Your goal »
Work through the data line by line, gathering every line that has the word "reparametrization".

Document images with source code:
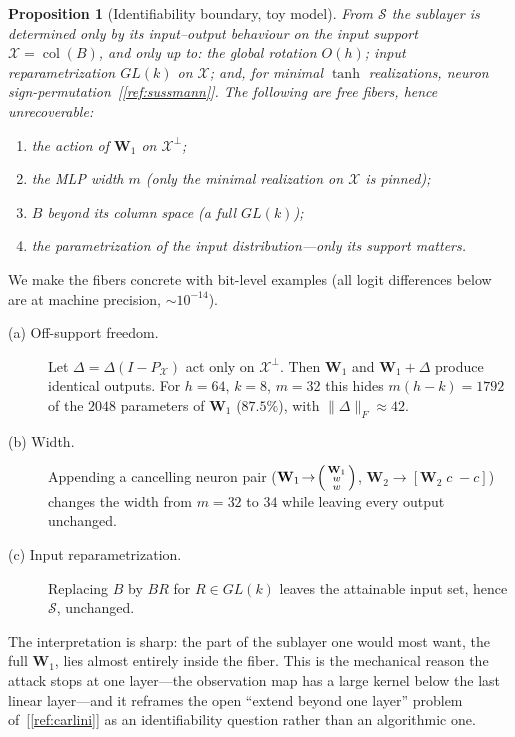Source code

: \documentclass[11pt]{article}
\newtheorem{proposition}{Proposition}
\DeclareMathOperator{\col}{col}
\newcommand{\W}{\mathbf{W}}
\begin{document}
\begin{proposition}[Identifiability boundary, toy model]\label{prop:wall}
From $\mathcal{S}$ the sublayer is determined only by its input--output behaviour
on the input support $\mathcal{X}=\col(B)$, and only up to: the global rotation
$O(h)$; input reparametrization $GL(k)$ on $\mathcal{X}$; and, for minimal
$\tanh$ realizations, neuron sign-permutation~[\ref{ref:sussmann}]. The following
are free fibers, hence unrecoverable:
\begin{enumerate}
\item[\textup{(a)}] the action of $\W_1$ on $\mathcal{X}^\perp$;
\item[\textup{(b)}] the MLP width $m$ (only the minimal realization on
$\mathcal{X}$ is pinned);
\item[\textup{(c)}] $B$ beyond its column space (a full $GL(k)$);
\item[\textup{(d)}] the parametrization of the input distribution---only its
support matters.
\end{enumerate}
\end{proposition}

We make the fibers concrete with bit-level examples (all logit differences below
are at machine precision, $\sim10^{-14}$).

\begin{description}
\item[(a) Off-support freedom.] Let $\Delta=\Delta(I-P_{\mathcal{X}})$ act only on
$\mathcal{X}^\perp$. Then $\W_1$ and $\W_1+\Delta$ produce identical outputs. For
$h=64$, $k=8$, $m=32$ this hides $m(h-k)=1792$ of the $2048$ parameters of $\W_1$
($87.5\%$), with $\|\Delta\|_F\approx 42$.
\item[(b) Width.] Appending a cancelling neuron pair
($\W_1\!\to\!\begin{psmallmatrix}\W_1\\w\\w\end{psmallmatrix}$,
$\W_2\!\to\![\W_2\;c\;{-}c]$) changes the width from $m=32$ to $34$ while leaving
every output unchanged.
\item[(c) Input reparametrization.] Replacing $B$ by $BR$ for $R\in GL(k)$ leaves
the attainable input set, hence $\mathcal{S}$, unchanged.
\end{description}

The interpretation is sharp: the part of the sublayer one would most want, the
full $\W_1$, lies almost entirely inside the fiber. This is the mechanical reason
the attack stops at one layer---the observation map has a large kernel below the
last linear layer---and it reframes the open ``extend beyond one layer'' problem
of~[\ref{ref:carlini}] as an identifiability question rather than an algorithmic
one.
\end{document}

Answer to this exercise »
$O(h)$; input reparametrization $GL(k)$ on $\mathcal{X}$; and, for minimal
\item[(c) Input reparametrization.] Replacing $B$ by $BR$ for $R\in GL(k)$ leaves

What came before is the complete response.